Some people get pneumonia while in hospital for another illness. Nosocomial pneumonia can be serious because the bacteria that causes it may be more resistant to antibiotics and because people who have it are already sick. People who use breathing machines (ventilators), often used in intensive care units, are at higher risk for this type of pneumonia.
Nosocomial pneumonia is a bacterial infection that occurs in people who live in long-term care facilities or receive care in outpatient clinics, including kidney dialysis centers. Like hospital-acquired pneumonia, hospital-acquired pneumonia can be caused by bacteria that are more resistant to antibiotics.

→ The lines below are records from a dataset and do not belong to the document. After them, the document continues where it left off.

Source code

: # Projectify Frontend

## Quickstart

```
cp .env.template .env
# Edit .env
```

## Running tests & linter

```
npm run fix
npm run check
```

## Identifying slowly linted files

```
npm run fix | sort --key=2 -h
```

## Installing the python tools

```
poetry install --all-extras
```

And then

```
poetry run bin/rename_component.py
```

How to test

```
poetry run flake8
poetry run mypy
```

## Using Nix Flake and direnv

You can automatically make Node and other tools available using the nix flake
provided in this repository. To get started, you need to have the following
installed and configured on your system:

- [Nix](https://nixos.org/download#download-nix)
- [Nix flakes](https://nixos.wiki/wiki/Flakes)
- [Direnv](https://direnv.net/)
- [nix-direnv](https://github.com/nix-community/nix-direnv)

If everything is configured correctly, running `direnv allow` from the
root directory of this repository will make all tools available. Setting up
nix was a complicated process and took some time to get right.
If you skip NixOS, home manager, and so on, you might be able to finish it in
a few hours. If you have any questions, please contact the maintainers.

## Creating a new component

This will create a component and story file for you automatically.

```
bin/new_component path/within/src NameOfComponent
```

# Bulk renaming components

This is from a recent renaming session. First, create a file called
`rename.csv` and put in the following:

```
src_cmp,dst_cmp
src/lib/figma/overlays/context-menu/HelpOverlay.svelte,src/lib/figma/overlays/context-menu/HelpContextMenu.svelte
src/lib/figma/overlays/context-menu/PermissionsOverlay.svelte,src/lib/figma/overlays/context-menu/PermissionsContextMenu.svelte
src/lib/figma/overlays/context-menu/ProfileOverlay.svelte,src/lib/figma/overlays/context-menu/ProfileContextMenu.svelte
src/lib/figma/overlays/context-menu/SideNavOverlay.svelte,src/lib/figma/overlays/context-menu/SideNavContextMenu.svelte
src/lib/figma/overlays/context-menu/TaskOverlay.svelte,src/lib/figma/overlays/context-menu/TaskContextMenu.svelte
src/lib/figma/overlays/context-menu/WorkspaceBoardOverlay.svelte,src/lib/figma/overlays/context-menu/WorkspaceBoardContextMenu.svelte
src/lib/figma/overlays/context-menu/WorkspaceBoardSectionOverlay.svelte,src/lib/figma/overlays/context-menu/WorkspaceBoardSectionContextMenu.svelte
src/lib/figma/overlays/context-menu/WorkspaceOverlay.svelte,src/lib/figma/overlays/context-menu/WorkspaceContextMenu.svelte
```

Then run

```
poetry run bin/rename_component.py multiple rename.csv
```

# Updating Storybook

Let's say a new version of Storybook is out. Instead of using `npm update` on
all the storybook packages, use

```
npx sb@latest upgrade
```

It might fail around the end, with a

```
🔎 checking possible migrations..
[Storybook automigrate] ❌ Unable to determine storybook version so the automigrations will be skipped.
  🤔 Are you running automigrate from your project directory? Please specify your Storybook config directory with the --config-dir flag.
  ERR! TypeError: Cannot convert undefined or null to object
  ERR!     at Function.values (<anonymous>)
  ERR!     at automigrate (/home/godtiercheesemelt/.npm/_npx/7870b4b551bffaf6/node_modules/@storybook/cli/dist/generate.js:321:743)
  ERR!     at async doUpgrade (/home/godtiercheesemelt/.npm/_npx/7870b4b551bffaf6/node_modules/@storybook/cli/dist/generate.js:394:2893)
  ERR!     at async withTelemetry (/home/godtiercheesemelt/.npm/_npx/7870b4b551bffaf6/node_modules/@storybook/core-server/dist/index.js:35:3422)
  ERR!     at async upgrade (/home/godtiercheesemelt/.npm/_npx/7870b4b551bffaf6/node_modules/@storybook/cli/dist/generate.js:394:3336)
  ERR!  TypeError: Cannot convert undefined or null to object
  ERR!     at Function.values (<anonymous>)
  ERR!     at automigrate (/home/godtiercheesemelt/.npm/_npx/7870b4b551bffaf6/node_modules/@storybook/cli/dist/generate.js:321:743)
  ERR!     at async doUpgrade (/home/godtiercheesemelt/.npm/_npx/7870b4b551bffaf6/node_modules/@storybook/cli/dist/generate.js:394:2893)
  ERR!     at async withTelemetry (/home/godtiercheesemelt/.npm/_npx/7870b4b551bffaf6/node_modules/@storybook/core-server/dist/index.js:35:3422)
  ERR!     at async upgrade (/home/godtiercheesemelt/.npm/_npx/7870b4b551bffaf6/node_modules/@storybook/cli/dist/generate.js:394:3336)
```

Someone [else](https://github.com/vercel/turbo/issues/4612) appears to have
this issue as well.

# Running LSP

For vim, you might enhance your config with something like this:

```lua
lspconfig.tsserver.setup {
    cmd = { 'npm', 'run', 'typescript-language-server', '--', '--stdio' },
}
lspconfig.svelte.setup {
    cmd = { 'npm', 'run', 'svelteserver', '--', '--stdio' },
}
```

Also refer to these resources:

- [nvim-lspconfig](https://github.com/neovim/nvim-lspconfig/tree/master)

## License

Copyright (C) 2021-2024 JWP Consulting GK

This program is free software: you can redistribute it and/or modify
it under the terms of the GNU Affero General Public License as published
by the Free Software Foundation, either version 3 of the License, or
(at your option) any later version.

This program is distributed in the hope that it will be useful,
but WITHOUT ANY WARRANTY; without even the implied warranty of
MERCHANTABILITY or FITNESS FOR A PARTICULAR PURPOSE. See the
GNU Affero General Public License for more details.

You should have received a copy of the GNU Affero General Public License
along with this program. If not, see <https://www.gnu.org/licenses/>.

Aspiration pneumonia occurs when you inhale food, drink, vomit, or saliva into your lungs. Aspiration is more likely if something disrupts your normal gag reflex, such as a brain injury or problem swallowing, or excessive alcohol or drug use.
Pneumonia can affect anyone. But the two age groups most at risk are:
- Children 2 years or younger
- People aged 65 or over
Other risk factors include:
- To be hospitalized. You are at higher risk of pneumonia if you are in a hospital intensive care unit, especially if you are on a machine that helps you breathe (a ventilator).
- Chronic disease. You are more likely to get pneumonia if you have asthma, chronic obstructive pulmonary disease (COPD) or heart disease.
- Smoking. Smoking damages your body’s natural defenses against bacteria and viruses that cause pneumonia.
- Weakened or suppressed immune system. The people who have HIV/AIDSwho have had an organ transplant or are receiving long-term chemotherapy or steroids are at risk.
Even with treatment, some people with pneumonia, especially those in high-risk groups, may experience complications, including:
- Bacteria in the blood (bacteremia). Bacteria that enter the bloodstream from your lungs can spread the infection to other organs, potentially causing organ failure.
- Difficulty breathing. If your pneumonia is severe or you have chronic underlying lung conditions, you may have difficulty getting enough oxygen. You may need to be hospitalized and use a breathing machine (ventilator) while your lung heals.
- Accumulation of fluid around the lungs (pleural effusion). Pneumonia can cause fluid to build up in the thin space between the layers of tissue that line the lungs and the chest cavity (pleura). If the fluid becomes infected, you may need to have it drained through a chest tube or surgically removed.
- Pulmonary abscess. An abscess occurs if pus forms in a lung cavity. An abscess is usually treated with antibiotics. Sometimes surgery or drainage with a long needle or tube placed in the abscess is needed to remove the pus.
To help prevent pneumonia:
- To get vaccinated. Vaccines are available to prevent certain types of pneumonia and the flu. Talk to your doctor about getting these injections. Vaccination guidelines have changed over time, so be sure to review your vaccination status with your doctor even if you remember ever having received a pneumonia shot.
- Make sure children are vaccinated. Doctors recommend a different pneumonia vaccine for children younger than 2 years old and for children 2 to 5 years old who are at particular risk of pneumococcal disease. Children attending community day care should also be vaccinated. Doctors also recommend the flu shot for children over 6 months old.
- Practice good hygiene. To protect yourself from respiratory infections that sometimes lead to pneumonia, wash your hands regularly or use an alcohol-based hand sanitizer.
- Do not smoke. Smoking damages your lungs’ natural defenses against respiratory infections.
- Keep your immune system strong. Get enough sleep, exercise regularly and eat a healthy diet.